(Input data begins)
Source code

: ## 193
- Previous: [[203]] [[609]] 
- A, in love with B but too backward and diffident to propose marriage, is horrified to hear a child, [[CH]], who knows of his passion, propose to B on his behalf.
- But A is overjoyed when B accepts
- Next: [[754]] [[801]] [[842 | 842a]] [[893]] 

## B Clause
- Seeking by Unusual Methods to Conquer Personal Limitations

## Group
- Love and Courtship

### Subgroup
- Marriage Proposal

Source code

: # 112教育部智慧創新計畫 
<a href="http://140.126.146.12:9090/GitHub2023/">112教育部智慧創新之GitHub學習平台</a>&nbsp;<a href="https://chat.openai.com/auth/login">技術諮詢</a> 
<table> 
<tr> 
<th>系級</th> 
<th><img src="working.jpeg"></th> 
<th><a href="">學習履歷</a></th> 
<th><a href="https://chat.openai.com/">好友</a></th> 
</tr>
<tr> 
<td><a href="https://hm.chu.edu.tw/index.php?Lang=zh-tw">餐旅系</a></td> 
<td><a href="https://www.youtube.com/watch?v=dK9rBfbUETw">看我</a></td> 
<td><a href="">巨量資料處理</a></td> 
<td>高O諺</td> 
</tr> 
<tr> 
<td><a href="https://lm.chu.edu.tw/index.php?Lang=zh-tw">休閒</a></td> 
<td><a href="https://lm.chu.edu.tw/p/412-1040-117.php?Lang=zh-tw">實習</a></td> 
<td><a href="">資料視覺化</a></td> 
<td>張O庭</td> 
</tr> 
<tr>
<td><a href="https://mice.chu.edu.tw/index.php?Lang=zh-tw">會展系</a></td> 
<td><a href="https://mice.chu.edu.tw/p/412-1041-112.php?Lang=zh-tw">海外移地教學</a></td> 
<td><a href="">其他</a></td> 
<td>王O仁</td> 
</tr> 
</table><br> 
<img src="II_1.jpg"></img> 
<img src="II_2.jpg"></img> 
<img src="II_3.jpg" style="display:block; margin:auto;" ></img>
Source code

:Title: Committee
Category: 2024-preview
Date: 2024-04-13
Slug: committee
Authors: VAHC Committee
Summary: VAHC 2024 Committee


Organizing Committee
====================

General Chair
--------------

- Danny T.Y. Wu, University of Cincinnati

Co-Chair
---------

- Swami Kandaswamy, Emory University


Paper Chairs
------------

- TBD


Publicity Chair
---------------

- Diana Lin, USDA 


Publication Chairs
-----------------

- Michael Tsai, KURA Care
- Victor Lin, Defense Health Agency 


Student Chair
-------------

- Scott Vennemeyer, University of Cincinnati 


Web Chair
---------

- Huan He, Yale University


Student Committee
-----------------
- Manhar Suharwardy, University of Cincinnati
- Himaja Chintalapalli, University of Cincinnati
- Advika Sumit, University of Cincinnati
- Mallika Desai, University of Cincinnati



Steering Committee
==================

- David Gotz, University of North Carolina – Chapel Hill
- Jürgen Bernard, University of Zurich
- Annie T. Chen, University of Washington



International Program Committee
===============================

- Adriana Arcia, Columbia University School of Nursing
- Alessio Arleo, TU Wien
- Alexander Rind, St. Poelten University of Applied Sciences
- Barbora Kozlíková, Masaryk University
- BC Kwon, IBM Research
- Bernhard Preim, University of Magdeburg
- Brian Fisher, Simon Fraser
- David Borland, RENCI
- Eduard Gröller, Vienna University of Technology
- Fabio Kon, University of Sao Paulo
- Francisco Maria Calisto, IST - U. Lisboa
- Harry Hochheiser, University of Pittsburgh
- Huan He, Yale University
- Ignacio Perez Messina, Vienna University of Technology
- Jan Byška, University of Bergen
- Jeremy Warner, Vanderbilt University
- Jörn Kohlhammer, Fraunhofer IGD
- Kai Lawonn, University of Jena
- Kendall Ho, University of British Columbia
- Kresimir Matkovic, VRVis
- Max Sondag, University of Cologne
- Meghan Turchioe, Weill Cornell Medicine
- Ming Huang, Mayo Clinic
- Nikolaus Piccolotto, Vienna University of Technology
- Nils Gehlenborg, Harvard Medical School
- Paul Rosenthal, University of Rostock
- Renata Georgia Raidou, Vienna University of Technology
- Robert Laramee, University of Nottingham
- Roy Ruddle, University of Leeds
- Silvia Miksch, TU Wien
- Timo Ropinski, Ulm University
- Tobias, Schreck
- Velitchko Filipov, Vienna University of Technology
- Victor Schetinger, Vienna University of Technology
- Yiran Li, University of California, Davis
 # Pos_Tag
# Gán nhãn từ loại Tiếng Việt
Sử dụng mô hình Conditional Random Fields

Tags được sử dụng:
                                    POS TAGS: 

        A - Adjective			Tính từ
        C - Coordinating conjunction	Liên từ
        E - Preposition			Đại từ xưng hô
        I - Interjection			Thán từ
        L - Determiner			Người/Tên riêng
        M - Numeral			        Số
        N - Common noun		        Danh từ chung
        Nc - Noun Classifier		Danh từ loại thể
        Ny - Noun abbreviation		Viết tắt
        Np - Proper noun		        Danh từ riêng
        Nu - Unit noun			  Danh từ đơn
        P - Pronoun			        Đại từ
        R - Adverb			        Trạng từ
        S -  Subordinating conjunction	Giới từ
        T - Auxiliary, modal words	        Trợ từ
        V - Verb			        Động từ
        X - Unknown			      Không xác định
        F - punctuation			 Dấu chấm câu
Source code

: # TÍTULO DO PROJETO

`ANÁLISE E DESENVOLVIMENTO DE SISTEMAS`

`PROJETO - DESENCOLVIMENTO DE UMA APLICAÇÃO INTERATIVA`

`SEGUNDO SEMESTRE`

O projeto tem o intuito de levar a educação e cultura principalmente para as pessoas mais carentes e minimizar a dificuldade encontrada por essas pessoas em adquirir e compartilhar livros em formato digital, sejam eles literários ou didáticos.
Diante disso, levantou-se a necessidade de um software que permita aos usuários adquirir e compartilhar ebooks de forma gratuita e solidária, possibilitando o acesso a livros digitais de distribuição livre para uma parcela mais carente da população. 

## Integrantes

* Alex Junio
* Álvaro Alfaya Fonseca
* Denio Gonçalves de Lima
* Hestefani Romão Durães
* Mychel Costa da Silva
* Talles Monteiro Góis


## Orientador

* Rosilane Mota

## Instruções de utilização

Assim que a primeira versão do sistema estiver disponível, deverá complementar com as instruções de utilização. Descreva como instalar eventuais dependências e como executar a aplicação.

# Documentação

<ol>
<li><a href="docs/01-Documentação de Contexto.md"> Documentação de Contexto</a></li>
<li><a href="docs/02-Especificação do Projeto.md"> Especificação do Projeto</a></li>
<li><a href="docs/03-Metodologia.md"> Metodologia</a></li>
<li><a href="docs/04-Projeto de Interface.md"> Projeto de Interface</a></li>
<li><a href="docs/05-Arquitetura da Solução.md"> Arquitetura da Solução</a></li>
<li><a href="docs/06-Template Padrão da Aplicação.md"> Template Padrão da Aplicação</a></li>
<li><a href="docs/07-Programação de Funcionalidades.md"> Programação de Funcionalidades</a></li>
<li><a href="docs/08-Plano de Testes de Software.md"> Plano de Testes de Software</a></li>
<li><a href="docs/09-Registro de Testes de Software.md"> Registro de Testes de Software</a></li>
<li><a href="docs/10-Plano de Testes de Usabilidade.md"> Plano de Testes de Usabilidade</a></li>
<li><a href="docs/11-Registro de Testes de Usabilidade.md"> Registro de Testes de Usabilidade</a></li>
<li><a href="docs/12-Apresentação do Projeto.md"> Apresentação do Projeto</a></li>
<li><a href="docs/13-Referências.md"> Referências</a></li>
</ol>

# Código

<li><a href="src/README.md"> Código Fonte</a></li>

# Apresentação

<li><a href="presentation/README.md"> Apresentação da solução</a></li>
(Input data ends)
## [Problem]
All records are to be written out exactly.

## [Answer to this problem]
Source code

: ## 193
- Previous: [[203]] [[609]] 
- A, in love with B but too backward and diffident to propose marriage, is horrified to hear a child, [[CH]], who knows of his passion, propose to B on his behalf.
- But A is overjoyed when B accepts
- Next: [[754]] [[801]] [[842 | 842a]] [[893]] 

## B Clause
- Seeking by Unusual Methods to Conquer Personal Limitations

## Group
- Love and Courtship

### Subgroup
- Marriage Proposal

Source code

: # 112教育部智慧創新計畫 
<a href="http://140.126.146.12:9090/GitHub2023/">112教育部智慧創新之GitHub學習平台</a>&nbsp;<a href="https://chat.openai.com/auth/login">技術諮詢</a> 
<table> 
<tr> 
<th>系級</th> 
<th><img src="working.jpeg"></th> 
<th><a href="">學習履歷</a></th> 
<th><a href="https://chat.openai.com/">好友</a></th> 
</tr>
<tr> 
<td><a href="https://hm.chu.edu.tw/index.php?Lang=zh-tw">餐旅系</a></td> 
<td><a href="https://www.youtube.com/watch?v=dK9rBfbUETw">看我</a></td> 
<td><a href="">巨量資料處理</a></td> 
<td>高O諺</td> 
</tr> 
<tr> 
<td><a href="https://lm.chu.edu.tw/index.php?Lang=zh-tw">休閒</a></td> 
<td><a href="https://lm.chu.edu.tw/p/412-1040-117.php?Lang=zh-tw">實習</a></td> 
<td><a href="">資料視覺化</a></td> 
<td>張O庭</td> 
</tr> 
<tr>
<td><a href="https://mice.chu.edu.tw/index.php?Lang=zh-tw">會展系</a></td> 
<td><a href="https://mice.chu.edu.tw/p/412-1041-112.php?Lang=zh-tw">海外移地教學</a></td> 
<td><a href="">其他</a></td> 
<td>王O仁</td> 
</tr> 
</table><br> 
<img src="II_1.jpg"></img> 
<img src="II_2.jpg"></img> 
<img src="II_3.jpg" style="display:block; margin:auto;" ></img>
Source code

:Title: Committee
Category: 2024-preview
Date: 2024-04-13
Slug: committee
Authors: VAHC Committee
Summary: VAHC 2024 Committee


Organizing Committee
====================

General Chair
--------------

- Danny T.Y. Wu, University of Cincinnati

Co-Chair
---------

- Swami Kandaswamy, Emory University


Paper Chairs
------------

- TBD


Publicity Chair
---------------

- Diana Lin, USDA 


Publication Chairs
-----------------

- Michael Tsai, KURA Care
- Victor Lin, Defense Health Agency 


Student Chair
-------------

- Scott Vennemeyer, University of Cincinnati 


Web Chair
---------

- Huan He, Yale University


Student Committee
-----------------
- Manhar Suharwardy, University of Cincinnati
- Himaja Chintalapalli, University of Cincinnati
- Advika Sumit, University of Cincinnati
- Mallika Desai, University of Cincinnati



Steering Committee
==================

- David Gotz, University of North Carolina – Chapel Hill
- Jürgen Bernard, University of Zurich
- Annie T. Chen, University of Washington



International Program Committee
===============================

- Adriana Arcia, Columbia University School of Nursing
- Alessio Arleo, TU Wien
- Alexander Rind, St. Poelten University of Applied Sciences
- Barbora Kozlíková, Masaryk University
- BC Kwon, IBM Research
- Bernhard Preim, University of Magdeburg
- Brian Fisher, Simon Fraser
- David Borland, RENCI
- Eduard Gröller, Vienna University of Technology
- Fabio Kon, University of Sao Paulo
- Francisco Maria Calisto, IST - U. Lisboa
- Harry Hochheiser, University of Pittsburgh
- Huan He, Yale University
- Ignacio Perez Messina, Vienna University of Technology
- Jan Byška, University of Bergen
- Jeremy Warner, Vanderbilt University
- Jörn Kohlhammer, Fraunhofer IGD
- Kai Lawonn, University of Jena
- Kendall Ho, University of British Columbia
- Kresimir Matkovic, VRVis
- Max Sondag, University of Cologne
- Meghan Turchioe, Weill Cornell Medicine
- Ming Huang, Mayo Clinic
- Nikolaus Piccolotto, Vienna University of Technology
- Nils Gehlenborg, Harvard Medical School
- Paul Rosenthal, University of Rostock
- Renata Georgia Raidou, Vienna University of Technology
- Robert Laramee, University of Nottingham
- Roy Ruddle, University of Leeds
- Silvia Miksch, TU Wien
- Timo Ropinski, Ulm University
- Tobias, Schreck
- Velitchko Filipov, Vienna University of Technology
- Victor Schetinger, Vienna University of Technology
- Yiran Li, University of California, Davis
 # Pos_Tag
# Gán nhãn từ loại Tiếng Việt
Sử dụng mô hình Conditional Random Fields

Tags được sử dụng:
                                    POS TAGS: 

        A - Adjective			Tính từ
        C - Coordinating conjunction	Liên từ
        E - Preposition			Đại từ xưng hô
        I - Interjection			Thán từ
        L - Determiner			Người/Tên riêng
        M - Numeral			        Số
        N - Common noun		        Danh từ chung
        Nc - Noun Classifier		Danh từ loại thể
        Ny - Noun abbreviation		Viết tắt
        Np - Proper noun		        Danh từ riêng
        Nu - Unit noun			  Danh từ đơn
        P - Pronoun			        Đại từ
        R - Adverb			        Trạng từ
        S -  Subordinating conjunction	Giới từ
        T - Auxiliary, modal words	        Trợ từ
        V - Verb			        Động từ
        X - Unknown			      Không xác định
        F - punctuation			 Dấu chấm câu
Source code

: # TÍTULO DO PROJETO

`ANÁLISE E DESENVOLVIMENTO DE SISTEMAS`

`PROJETO - DESENCOLVIMENTO DE UMA APLICAÇÃO INTERATIVA`

`SEGUNDO SEMESTRE`

O projeto tem o intuito de levar a educação e cultura principalmente para as pessoas mais carentes e minimizar a dificuldade encontrada por essas pessoas em adquirir e compartilhar livros em formato digital, sejam eles literários ou didáticos.
Diante disso, levantou-se a necessidade de um software que permita aos usuários adquirir e compartilhar ebooks de forma gratuita e solidária, possibilitando o acesso a livros digitais de distribuição livre para uma parcela mais carente da população. 

## Integrantes

* Alex Junio
* Álvaro Alfaya Fonseca
* Denio Gonçalves de Lima
* Hestefani Romão Durães
* Mychel Costa da Silva
* Talles Monteiro Góis


## Orientador

* Rosilane Mota

## Instruções de utilização

Assim que a primeira versão do sistema estiver disponível, deverá complementar com as instruções de utilização. Descreva como instalar eventuais dependências e como executar a aplicação.

# Documentação

<ol>
<li><a href="docs/01-Documentação de Contexto.md"> Documentação de Contexto</a></li>
<li><a href="docs/02-Especificação do Projeto.md"> Especificação do Projeto</a></li>
<li><a href="docs/03-Metodologia.md"> Metodologia</a></li>
<li><a href="docs/04-Projeto de Interface.md"> Projeto de Interface</a></li>
<li><a href="docs/05-Arquitetura da Solução.md"> Arquitetura da Solução</a></li>
<li><a href="docs/06-Template Padrão da Aplicação.md"> Template Padrão da Aplicação</a></li>
<li><a href="docs/07-Programação de Funcionalidades.md"> Programação de Funcionalidades</a></li>
<li><a href="docs/08-Plano de Testes de Software.md"> Plano de Testes de Software</a></li>
<li><a href="docs/09-Registro de Testes de Software.md"> Registro de Testes de Software</a></li>
<li><a href="docs/10-Plano de Testes de Usabilidade.md"> Plano de Testes de Usabilidade</a></li>
<li><a href="docs/11-Registro de Testes de Usabilidade.md"> Registro de Testes de Usabilidade</a></li>
<li><a href="docs/12-Apresentação do Projeto.md"> Apresentação do Projeto</a></li>
<li><a href="docs/13-Referências.md"> Referências</a></li>
</ol>

# Código

<li><a href="src/README.md"> Código Fonte</a></li>

# Apresentação

<li><a href="presentation/README.md"> Apresentação da solução</a></li>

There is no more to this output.